» Instructions to follow: Where a line holds the word "elements", copy it from the records.

(Pictures paired with source code)
Segment Open

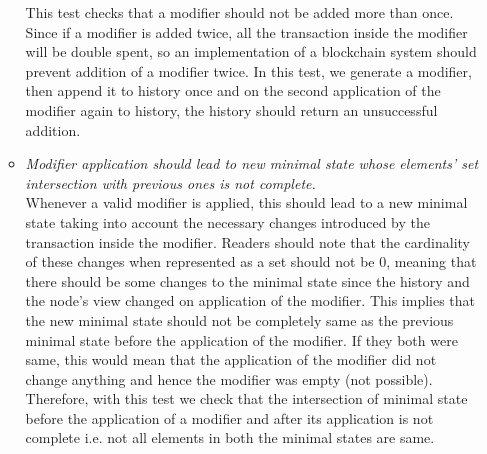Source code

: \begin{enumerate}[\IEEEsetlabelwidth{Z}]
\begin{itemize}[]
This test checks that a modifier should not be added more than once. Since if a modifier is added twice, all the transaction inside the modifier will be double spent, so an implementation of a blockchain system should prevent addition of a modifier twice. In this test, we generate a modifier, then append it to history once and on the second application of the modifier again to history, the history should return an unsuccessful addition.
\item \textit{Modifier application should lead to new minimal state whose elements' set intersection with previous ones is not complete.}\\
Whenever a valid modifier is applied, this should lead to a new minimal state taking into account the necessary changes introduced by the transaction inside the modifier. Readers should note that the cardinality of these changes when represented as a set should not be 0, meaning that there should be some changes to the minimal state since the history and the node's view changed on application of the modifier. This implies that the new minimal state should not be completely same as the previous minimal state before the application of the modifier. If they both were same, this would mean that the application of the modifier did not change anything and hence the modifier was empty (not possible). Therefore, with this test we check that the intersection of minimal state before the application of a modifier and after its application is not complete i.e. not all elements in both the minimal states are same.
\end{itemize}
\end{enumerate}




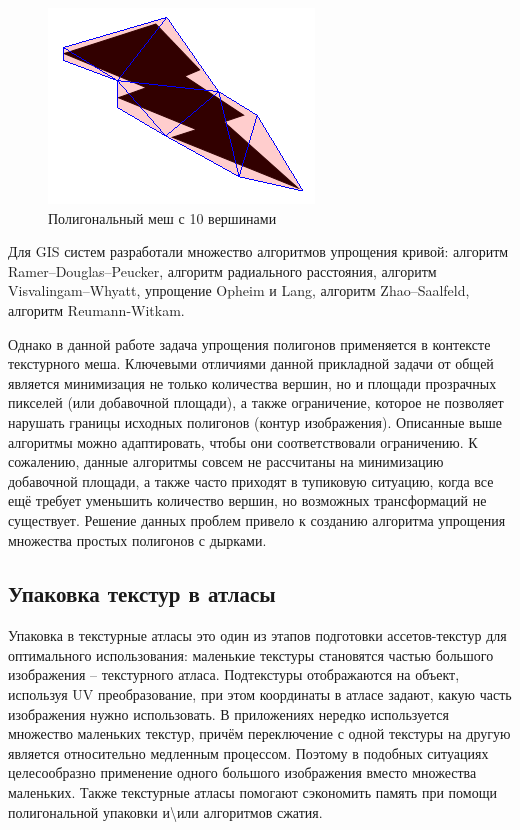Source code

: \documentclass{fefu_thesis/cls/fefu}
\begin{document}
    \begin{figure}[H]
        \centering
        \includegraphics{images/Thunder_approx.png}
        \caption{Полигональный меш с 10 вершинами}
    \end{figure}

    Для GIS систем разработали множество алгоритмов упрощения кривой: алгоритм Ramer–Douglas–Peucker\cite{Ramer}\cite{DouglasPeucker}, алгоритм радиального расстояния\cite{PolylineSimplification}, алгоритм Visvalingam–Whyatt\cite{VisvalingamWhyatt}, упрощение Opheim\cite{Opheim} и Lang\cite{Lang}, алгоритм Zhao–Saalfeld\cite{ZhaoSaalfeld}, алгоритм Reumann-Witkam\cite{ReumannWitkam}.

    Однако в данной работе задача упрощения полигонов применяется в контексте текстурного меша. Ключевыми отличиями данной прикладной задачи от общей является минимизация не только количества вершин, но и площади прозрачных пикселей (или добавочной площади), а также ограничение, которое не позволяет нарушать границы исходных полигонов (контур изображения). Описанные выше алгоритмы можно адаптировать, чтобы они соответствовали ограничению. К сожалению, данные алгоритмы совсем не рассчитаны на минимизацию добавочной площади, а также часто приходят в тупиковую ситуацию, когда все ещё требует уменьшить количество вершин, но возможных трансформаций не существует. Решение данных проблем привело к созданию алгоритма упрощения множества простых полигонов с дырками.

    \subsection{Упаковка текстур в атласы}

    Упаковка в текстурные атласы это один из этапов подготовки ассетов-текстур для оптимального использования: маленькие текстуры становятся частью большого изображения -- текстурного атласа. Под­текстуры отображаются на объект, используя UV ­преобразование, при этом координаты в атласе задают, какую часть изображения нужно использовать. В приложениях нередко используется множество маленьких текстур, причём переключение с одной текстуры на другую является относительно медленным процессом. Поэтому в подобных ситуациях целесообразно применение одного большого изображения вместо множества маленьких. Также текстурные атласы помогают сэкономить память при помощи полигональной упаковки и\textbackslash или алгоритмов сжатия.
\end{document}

Segment Closed
Segment Open

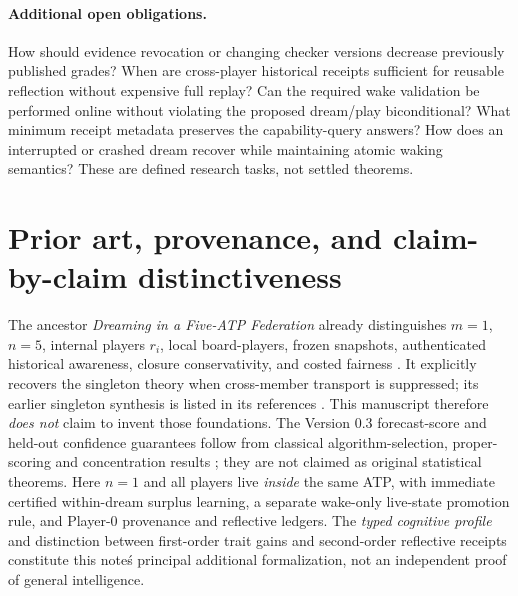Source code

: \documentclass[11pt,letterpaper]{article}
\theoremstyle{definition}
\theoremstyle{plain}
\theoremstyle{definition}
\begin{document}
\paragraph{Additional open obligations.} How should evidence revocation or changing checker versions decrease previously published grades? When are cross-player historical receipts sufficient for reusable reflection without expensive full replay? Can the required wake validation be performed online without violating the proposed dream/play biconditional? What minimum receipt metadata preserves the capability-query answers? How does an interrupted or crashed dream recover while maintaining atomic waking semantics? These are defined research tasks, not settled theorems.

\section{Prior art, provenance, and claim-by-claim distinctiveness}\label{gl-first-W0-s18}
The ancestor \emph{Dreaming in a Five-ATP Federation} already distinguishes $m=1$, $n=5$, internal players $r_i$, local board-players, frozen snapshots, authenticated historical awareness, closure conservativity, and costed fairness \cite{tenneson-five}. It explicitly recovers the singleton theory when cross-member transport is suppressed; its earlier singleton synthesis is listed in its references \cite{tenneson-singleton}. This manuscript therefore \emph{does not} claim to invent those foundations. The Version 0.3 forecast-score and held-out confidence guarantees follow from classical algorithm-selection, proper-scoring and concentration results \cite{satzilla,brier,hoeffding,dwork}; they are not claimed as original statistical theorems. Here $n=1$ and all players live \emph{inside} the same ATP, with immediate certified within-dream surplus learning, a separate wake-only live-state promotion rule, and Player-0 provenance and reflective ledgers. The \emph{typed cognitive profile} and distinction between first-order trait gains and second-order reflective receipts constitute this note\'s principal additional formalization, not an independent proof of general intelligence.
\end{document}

Segment Closed

» Task solution:
\item \textit{Modifier application should lead to new minimal state whose elements' set intersection with previous ones is not complete.}\\
Whenever a valid modifier is applied, this should lead to a new minimal state taking into account the necessary changes introduced by the transaction inside the modifier. Readers should note that the cardinality of these changes when represented as a set should not be 0, meaning that there should be some changes to the minimal state since the history and the node's view changed on application of the modifier. This implies that the new minimal state should not be completely same as the previous minimal state before the application of the modifier. If they both were same, this would mean that the application of the modifier did not change anything and hence the modifier was empty (not possible). Therefore, with this test we check that the intersection of minimal state before the application of a modifier and after its application is not complete i.e. not all elements in both the minimal states are same.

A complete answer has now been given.